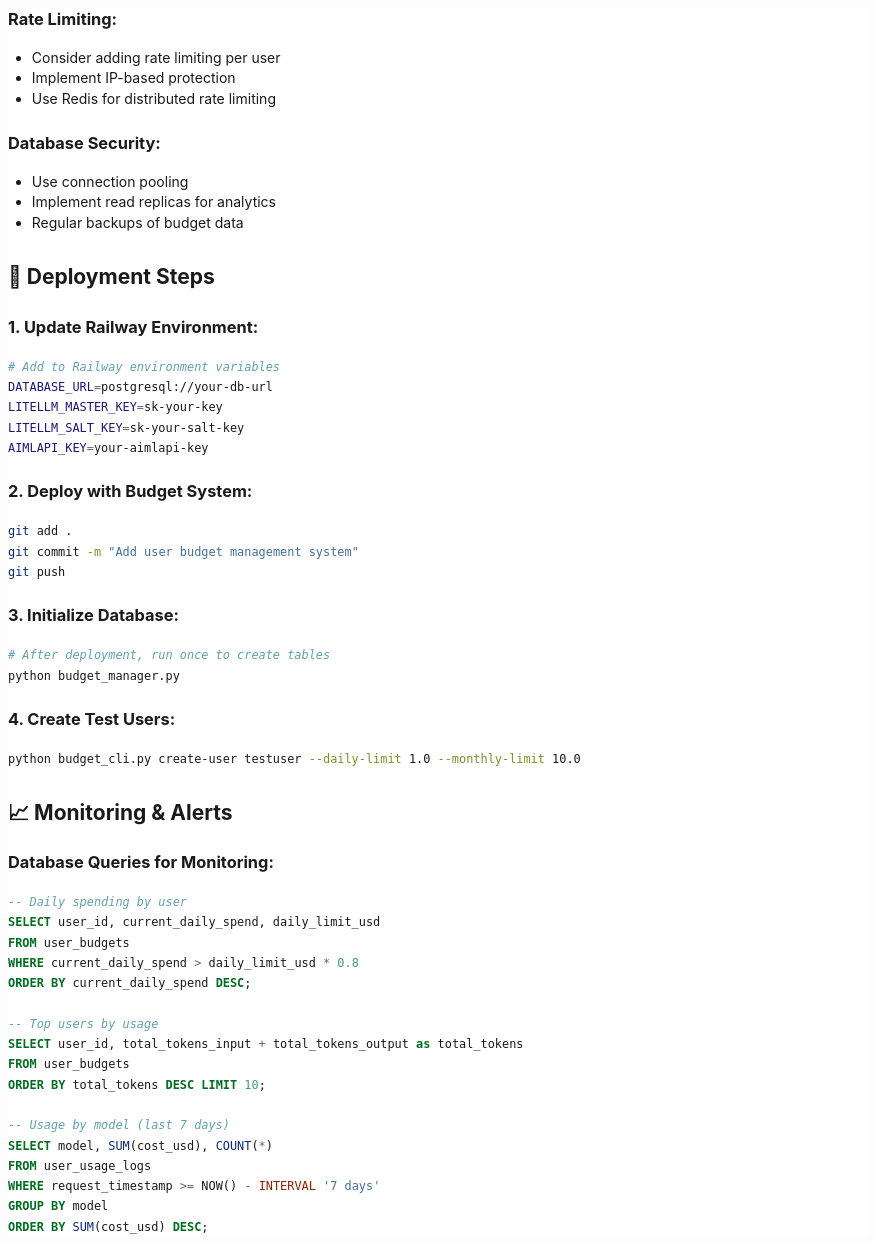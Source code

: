 ### **Rate Limiting:**
- Consider adding rate limiting per user
- Implement IP-based protection
- Use Redis for distributed rate limiting

### **Database Security:**
- Use connection pooling
- Implement read replicas for analytics
- Regular backups of budget data

## 🚀 **Deployment Steps**

### **1. Update Railway Environment:**
```bash
# Add to Railway environment variables
DATABASE_URL=postgresql://your-db-url
LITELLM_MASTER_KEY=sk-your-key
LITELLM_SALT_KEY=sk-your-salt-key
AIMLAPI_KEY=your-aimlapi-key
```

### **2. Deploy with Budget System:**
```bash
git add .
git commit -m "Add user budget management system"
git push
```

### **3. Initialize Database:**
```bash
# After deployment, run once to create tables
python budget_manager.py
```

### **4. Create Test Users:**
```bash
python budget_cli.py create-user testuser --daily-limit 1.0 --monthly-limit 10.0
```

## 📈 **Monitoring & Alerts**

### **Database Queries for Monitoring:**
```sql
-- Daily spending by user
SELECT user_id, current_daily_spend, daily_limit_usd
FROM user_budgets 
WHERE current_daily_spend > daily_limit_usd * 0.8
ORDER BY current_daily_spend DESC;

-- Top users by usage
SELECT user_id, total_tokens_input + total_tokens_output as total_tokens
FROM user_budgets 
ORDER BY total_tokens DESC LIMIT 10;

-- Usage by model (last 7 days)
SELECT model, SUM(cost_usd), COUNT(*)
FROM user_usage_logs 
WHERE request_timestamp >= NOW() - INTERVAL '7 days'
GROUP BY model
ORDER BY SUM(cost_usd) DESC;
```
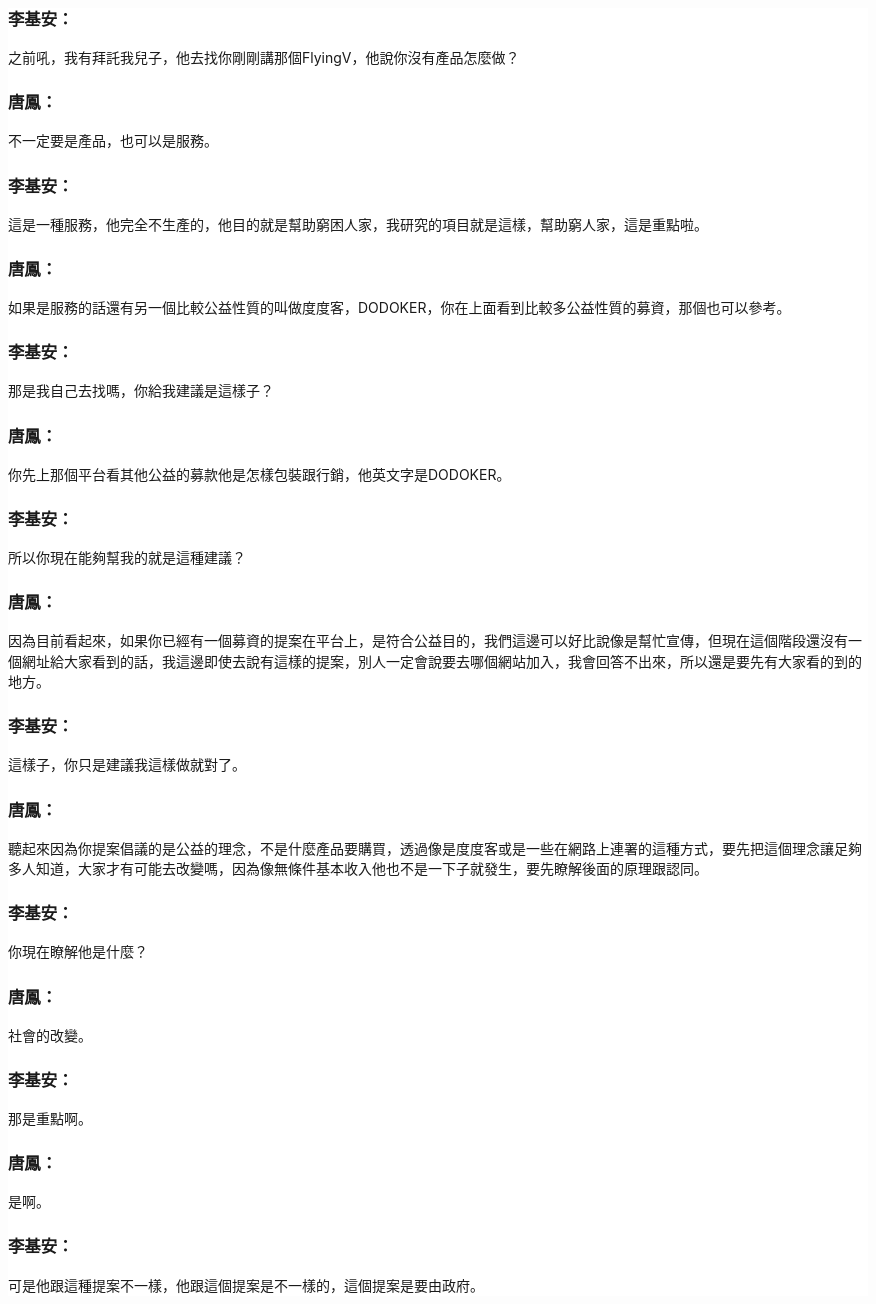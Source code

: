 ### 李基安：
之前吼，我有拜託我兒子，他去找你剛剛講那個FlyingV，他說你沒有產品怎麼做？

### 唐鳳：
不一定要是產品，也可以是服務。

### 李基安：
這是一種服務，他完全不生產的，他目的就是幫助窮困人家，我研究的項目就是這樣，幫助窮人家，這是重點啦。

### 唐鳳：
如果是服務的話還有另一個比較公益性質的叫做度度客，DODOKER，你在上面看到比較多公益性質的募資，那個也可以參考。

### 李基安：
那是我自己去找嗎，你給我建議是這樣子？

### 唐鳳：
你先上那個平台看其他公益的募款他是怎樣包裝跟行銷，他英文字是DODOKER。

### 李基安：
所以你現在能夠幫我的就是這種建議？

### 唐鳳：
因為目前看起來，如果你已經有一個募資的提案在平台上，是符合公益目的，我們這邊可以好比說像是幫忙宣傳，但現在這個階段還沒有一個網址給大家看到的話，我這邊即使去說有這樣的提案，別人一定會說要去哪個網站加入，我會回答不出來，所以還是要先有大家看的到的地方。

### 李基安：
這樣子，你只是建議我這樣做就對了。

### 唐鳳：
聽起來因為你提案倡議的是公益的理念，不是什麼產品要購買，透過像是度度客或是一些在網路上連署的這種方式，要先把這個理念讓足夠多人知道，大家才有可能去改變嗎，因為像無條件基本收入他也不是一下子就發生，要先瞭解後面的原理跟認同。

### 李基安：
你現在瞭解他是什麼？

### 唐鳳：
社會的改變。

### 李基安：
那是重點啊。

### 唐鳳：
是啊。

### 李基安：
可是他跟這種提案不一樣，他跟這個提案是不一樣的，這個提案是要由政府。
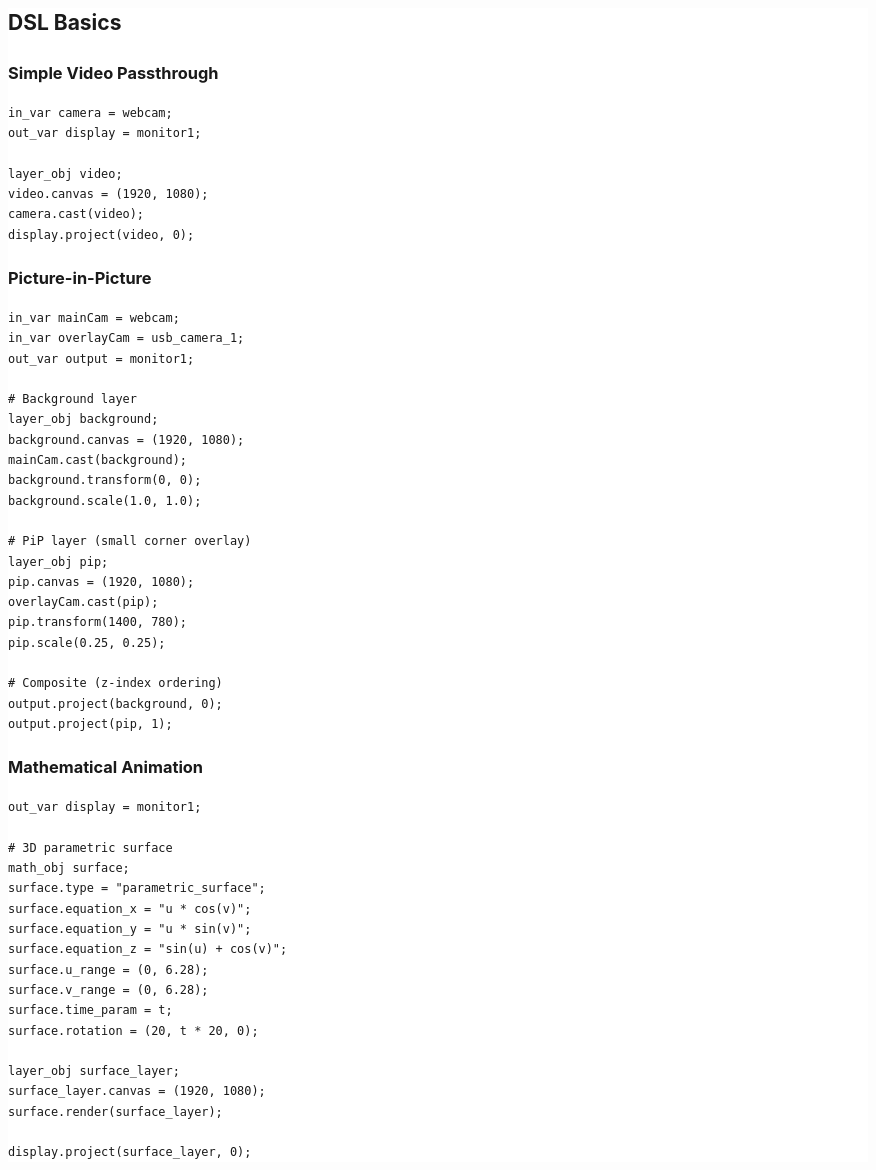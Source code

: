 ## DSL Basics

### Simple Video Passthrough

```
in_var camera = webcam;
out_var display = monitor1;

layer_obj video;
video.canvas = (1920, 1080);
camera.cast(video);
display.project(video, 0);
```

### Picture-in-Picture

```
in_var mainCam = webcam;
in_var overlayCam = usb_camera_1;
out_var output = monitor1;

# Background layer
layer_obj background;
background.canvas = (1920, 1080);
mainCam.cast(background);
background.transform(0, 0);
background.scale(1.0, 1.0);

# PiP layer (small corner overlay)
layer_obj pip;
pip.canvas = (1920, 1080);
overlayCam.cast(pip);
pip.transform(1400, 780);
pip.scale(0.25, 0.25);

# Composite (z-index ordering)
output.project(background, 0);
output.project(pip, 1);
```

### Mathematical Animation

```
out_var display = monitor1;

# 3D parametric surface
math_obj surface;
surface.type = "parametric_surface";
surface.equation_x = "u * cos(v)";
surface.equation_y = "u * sin(v)";
surface.equation_z = "sin(u) + cos(v)";
surface.u_range = (0, 6.28);
surface.v_range = (0, 6.28);
surface.time_param = t;
surface.rotation = (20, t * 20, 0);

layer_obj surface_layer;
surface_layer.canvas = (1920, 1080);
surface.render(surface_layer);

display.project(surface_layer, 0);
```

-- WHAT TO PRODUCE --
Starting with the first line of the material, print each line exactly until you have printed the line with "## 📈 **Monitoring & Alerts**", and skip the pictures.

-- SOLUTION FOR THIS TASK --
Source code

: ### **Rate Limiting:**
- Consider adding rate limiting per user
- Implement IP-based protection
- Use Redis for distributed rate limiting

### **Database Security:**
- Use connection pooling
- Implement read replicas for analytics
- Regular backups of budget data

## 🚀 **Deployment Steps**

### **1. Update Railway Environment:**
```bash
# Add to Railway environment variables
DATABASE_URL=postgresql://your-db-url
LITELLM_MASTER_KEY=sk-your-key
LITELLM_SALT_KEY=sk-your-salt-key
AIMLAPI_KEY=your-aimlapi-key
```

### **2. Deploy with Budget System:**
```bash
git add .
git commit -m "Add user budget management system"
git push
```

### **3. Initialize Database:**
```bash
# After deployment, run once to create tables
python budget_manager.py
```

### **4. Create Test Users:**
```bash
python budget_cli.py create-user testuser --daily-limit 1.0 --monthly-limit 10.0
```

## 📈 **Monitoring & Alerts**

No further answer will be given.